From: Asmus Freytag (asmusf@ix.netcom.com)
Date: Thu Nov 25 2004 - 21:19:42 CST
The fact is, once you dedicate the top bits in a pipe to some purposes,
you've narrowed the width of the pipe. That's what happened to those
systems that implemented a 7-bit pipe for ASCII by using the top bit for
other purposes.
And everybody seems to agree that when you serialize such an encoding the
'unused' bits indeed do need to be set to 0. 0xFFF0FFFF is *not* the same
as 0x0010FFFF. Only the second example is the correct UTF-32 value for the
largest Unicode code point.
However, even strictly internal use of the lesser number of bits, though
not illegal, or incorrect, can be *unwise*. It limits the ways such a
system can be enabled for other character sets.

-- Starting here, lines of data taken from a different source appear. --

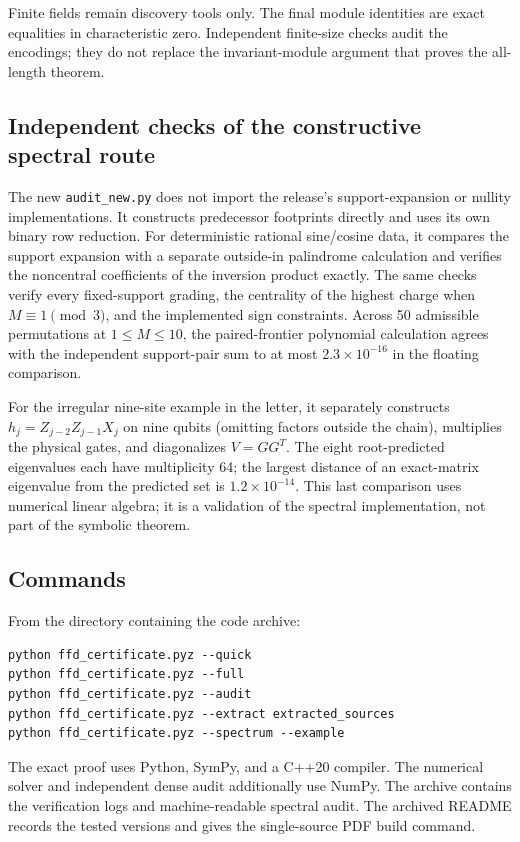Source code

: \documentclass[10pt,letterpaper]{article}
\newcommand{\code}[1]{\nolinkurl{#1}}
\begin{document}
Finite fields remain discovery tools only. The final module identities are exact equalities in characteristic zero. Independent finite-size checks audit the encodings; they do not replace the invariant-module argument that proves the all-length theorem.

\subsection{Independent checks of the constructive spectral route}
The new \code{audit_new.py} does not import the release's support-expansion or nullity implementations. It constructs predecessor footprints directly and uses its own binary row reduction. For deterministic rational sine/cosine data, it compares the support expansion with a separate outside-in palindrome calculation and verifies the noncentral coefficients of the inversion product exactly. The same checks verify every fixed-support grading, the centrality of the highest charge when $M\equiv1\pmod3$, and the implemented sign constraints. Across 50 admissible permutations at $1\le M\le10$, the paired-frontier polynomial calculation agrees with the independent support-pair sum to at most $2.3\times10^{-16}$ in the floating comparison.

For the irregular nine-site example in the letter, it separately constructs $h_j=Z_{j-2}Z_{j-1}X_j$ on nine qubits (omitting factors outside the chain), multiplies the physical gates, and diagonalizes $V=GG^T$. The eight root-predicted eigenvalues each have multiplicity 64; the largest distance of an exact-matrix eigenvalue from the predicted set is $1.2\times10^{-14}$. This last comparison uses numerical linear algebra; it is a validation of the spectral implementation, not part of the symbolic theorem.

\subsection{Commands}
From the directory containing the code archive:
\begin{lstlisting}
python ffd_certificate.pyz --quick
python ffd_certificate.pyz --full
python ffd_certificate.pyz --audit
python ffd_certificate.pyz --extract extracted_sources
python ffd_certificate.pyz --spectrum --example
\end{lstlisting}
The exact proof uses Python, SymPy, and a C++20 compiler. The numerical solver and independent dense audit additionally use NumPy. The archive contains the verification logs and machine-readable spectral audit. The archived README records the tested versions and gives the single-source PDF build command.
\end{document}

Now, while ASCII was something of a minimal character set, Unicode strives
to be universal. The chances of getting burned by limiting your
architecture to the features of a single character set are inversely
proportional to its scope and coverage.
In an ideal world, Unicode would satisfy all needs, present and future, and
you could build systems that can only ever deal with Unicode. And many such
systems are being build and will work quite well. However, there's always a
chance that someday some other coding system(*) may need to be used in
parts of your system, and you may well be happy having kept your plumbing
generically to 32-bit.
Call it engineer's caution, if you will.